## DATASET EXCERPTS
*** Block opens ***
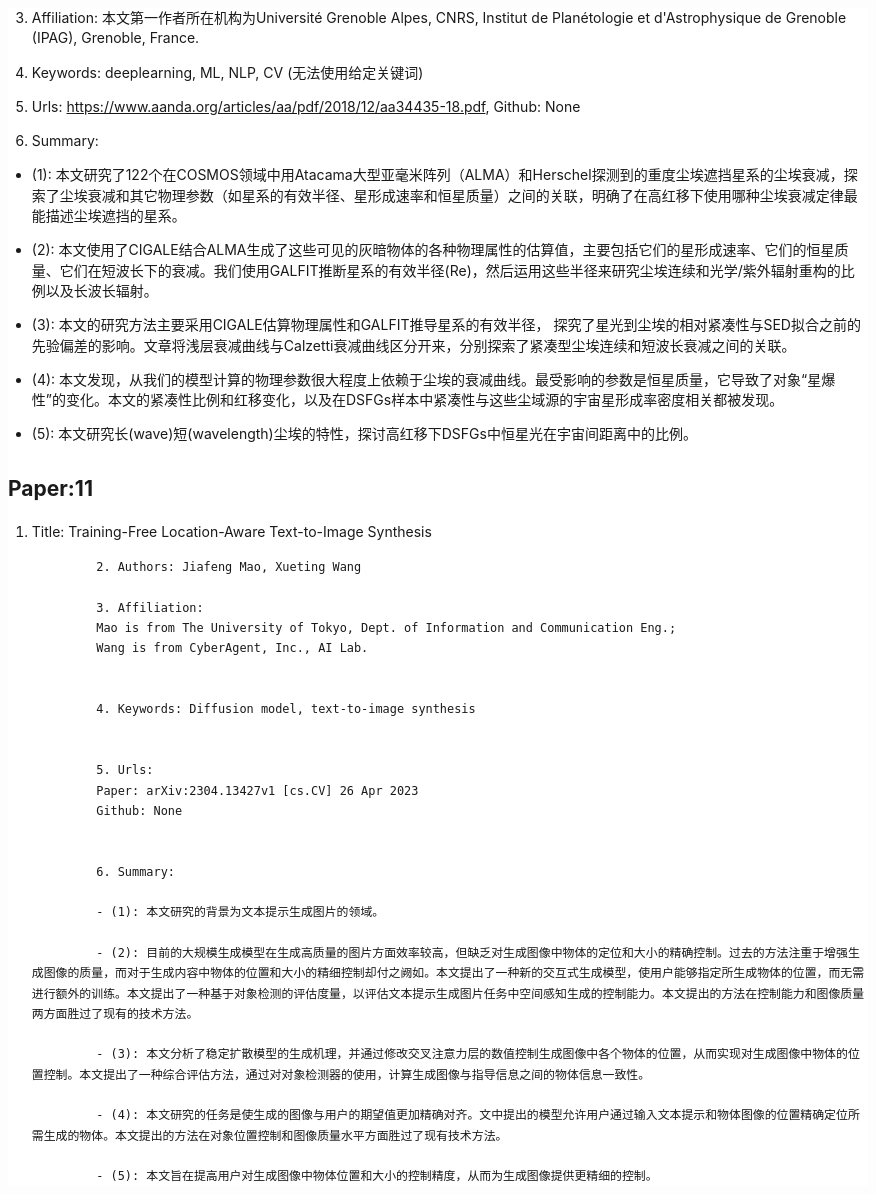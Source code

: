 3. Affiliation: 本文第一作者所在机构为Université Grenoble Alpes, CNRS, Institut de Planétologie et d'Astrophysique de Grenoble (IPAG), Grenoble, France.

4. Keywords: deeplearning, ML, NLP, CV (无法使用给定关键词)

5. Urls: https://www.aanda.org/articles/aa/pdf/2018/12/aa34435-18.pdf, Github: None

6. Summary:

- (1): 本文研究了122个在COSMOS领域中用Atacama大型亚毫米阵列（ALMA）和Herschel探测到的重度尘埃遮挡星系的尘埃衰减，探索了尘埃衰减和其它物理参数（如星系的有效半径、星形成速率和恒星质量）之间的关联，明确了在高红移下使用哪种尘埃衰减定律最能描述尘埃遮挡的星系。

- (2): 本文使用了CIGALE结合ALMA生成了这些可见的灰暗物体的各种物理属性的估算值，主要包括它们的星形成速率、它们的恒星质量、它们在短波长下的衰减。我们使用GALFIT推断星系的有效半径(Re)，然后运用这些半径来研究尘埃连续和光学/紫外辐射重构的比例以及长波长辐射。

- (3): 本文的研究方法主要采用CIGALE估算物理属性和GALFIT推导星系的有效半径， 探究了星光到尘埃的相对紧凑性与SED拟合之前的先验偏差的影响。文章将浅层衰减曲线与Calzetti衰减曲线区分开来，分别探索了紧凑型尘埃连续和短波长衰减之间的关联。

- (4): 本文发现，从我们的模型计算的物理参数很大程度上依赖于尘埃的衰减曲线。最受影响的参数是恒星质量，它导致了对象“星爆性”的变化。本文的紧凑性比例和红移变化，以及在DSFGs样本中紧凑性与这些尘域源的宇宙星形成率密度相关都被发现。 

- (5): 本文研究长(wave)短(wavelength)尘埃的特性，探讨高红移下DSFGs中恒星光在宇宙间距离中的比例。




 ## Paper:11




1. Title: Training-Free Location-Aware Text-to-Image Synthesis

                2. Authors: Jiafeng Mao, Xueting Wang 

                3. Affiliation: 
                Mao is from The University of Tokyo, Dept. of Information and Communication Eng.; 
                Wang is from CyberAgent, Inc., AI Lab.

                 
                4. Keywords: Diffusion model, text-to-image synthesis

   
                5. Urls: 
                Paper: arXiv:2304.13427v1 [cs.CV] 26 Apr 2023
                Github: None 

      
                6. Summary: 

                - (1): 本文研究的背景为文本提示生成图片的领域。

                - (2): 目前的大规模生成模型在生成高质量的图片方面效率较高，但缺乏对生成图像中物体的定位和大小的精确控制。过去的方法注重于增强生成图像的质量，而对于生成内容中物体的位置和大小的精细控制却付之阙如。本文提出了一种新的交互式生成模型，使用户能够指定所生成物体的位置，而无需进行额外的训练。本文提出了一种基于对象检测的评估度量，以评估文本提示生成图片任务中空间感知生成的控制能力。本文提出的方法在控制能力和图像质量两方面胜过了现有的技术方法。 

                - (3): 本文分析了稳定扩散模型的生成机理，并通过修改交叉注意力层的数值控制生成图像中各个物体的位置，从而实现对生成图像中物体的位置控制。本文提出了一种综合评估方法，通过对对象检测器的使用，计算生成图像与指导信息之间的物体信息一致性。

                - (4): 本文研究的任务是使生成的图像与用户的期望值更加精确对齐。文中提出的模型允许用户通过输入文本提示和物体图像的位置精确定位所需生成的物体。本文提出的方法在对象位置控制和图像质量水平方面胜过了现有技术方法。 

                - (5): 本文旨在提高用户对生成图像中物体位置和大小的控制精度，从而为生成图像提供更精细的控制。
*** Block closes ***
## TASK DESCRIPTION
Reproduce the material exactly. Pictures stay out.

## SOLVED EXERCISE
Source code

: 3. Affiliation: 本文第一作者所在机构为Université Grenoble Alpes, CNRS, Institut de Planétologie et d'Astrophysique de Grenoble (IPAG), Grenoble, France.

4. Keywords: deeplearning, ML, NLP, CV (无法使用给定关键词)

5. Urls: https://www.aanda.org/articles/aa/pdf/2018/12/aa34435-18.pdf, Github: None

6. Summary:

- (1): 本文研究了122个在COSMOS领域中用Atacama大型亚毫米阵列（ALMA）和Herschel探测到的重度尘埃遮挡星系的尘埃衰减，探索了尘埃衰减和其它物理参数（如星系的有效半径、星形成速率和恒星质量）之间的关联，明确了在高红移下使用哪种尘埃衰减定律最能描述尘埃遮挡的星系。

- (2): 本文使用了CIGALE结合ALMA生成了这些可见的灰暗物体的各种物理属性的估算值，主要包括它们的星形成速率、它们的恒星质量、它们在短波长下的衰减。我们使用GALFIT推断星系的有效半径(Re)，然后运用这些半径来研究尘埃连续和光学/紫外辐射重构的比例以及长波长辐射。

- (3): 本文的研究方法主要采用CIGALE估算物理属性和GALFIT推导星系的有效半径， 探究了星光到尘埃的相对紧凑性与SED拟合之前的先验偏差的影响。文章将浅层衰减曲线与Calzetti衰减曲线区分开来，分别探索了紧凑型尘埃连续和短波长衰减之间的关联。

- (4): 本文发现，从我们的模型计算的物理参数很大程度上依赖于尘埃的衰减曲线。最受影响的参数是恒星质量，它导致了对象“星爆性”的变化。本文的紧凑性比例和红移变化，以及在DSFGs样本中紧凑性与这些尘域源的宇宙星形成率密度相关都被发现。 

- (5): 本文研究长(wave)短(wavelength)尘埃的特性，探讨高红移下DSFGs中恒星光在宇宙间距离中的比例。




 ## Paper:11




1. Title: Training-Free Location-Aware Text-to-Image Synthesis

                2. Authors: Jiafeng Mao, Xueting Wang 

                3. Affiliation: 
                Mao is from The University of Tokyo, Dept. of Information and Communication Eng.; 
                Wang is from CyberAgent, Inc., AI Lab.

                 
                4. Keywords: Diffusion model, text-to-image synthesis

   
                5. Urls: 
                Paper: arXiv:2304.13427v1 [cs.CV] 26 Apr 2023
                Github: None 

      
                6. Summary: 

                - (1): 本文研究的背景为文本提示生成图片的领域。

                - (2): 目前的大规模生成模型在生成高质量的图片方面效率较高，但缺乏对生成图像中物体的定位和大小的精确控制。过去的方法注重于增强生成图像的质量，而对于生成内容中物体的位置和大小的精细控制却付之阙如。本文提出了一种新的交互式生成模型，使用户能够指定所生成物体的位置，而无需进行额外的训练。本文提出了一种基于对象检测的评估度量，以评估文本提示生成图片任务中空间感知生成的控制能力。本文提出的方法在控制能力和图像质量两方面胜过了现有的技术方法。 

                - (3): 本文分析了稳定扩散模型的生成机理，并通过修改交叉注意力层的数值控制生成图像中各个物体的位置，从而实现对生成图像中物体的位置控制。本文提出了一种综合评估方法，通过对对象检测器的使用，计算生成图像与指导信息之间的物体信息一致性。

                - (4): 本文研究的任务是使生成的图像与用户的期望值更加精确对齐。文中提出的模型允许用户通过输入文本提示和物体图像的位置精确定位所需生成的物体。本文提出的方法在对象位置控制和图像质量水平方面胜过了现有技术方法。 

                - (5): 本文旨在提高用户对生成图像中物体位置和大小的控制精度，从而为生成图像提供更精细的控制。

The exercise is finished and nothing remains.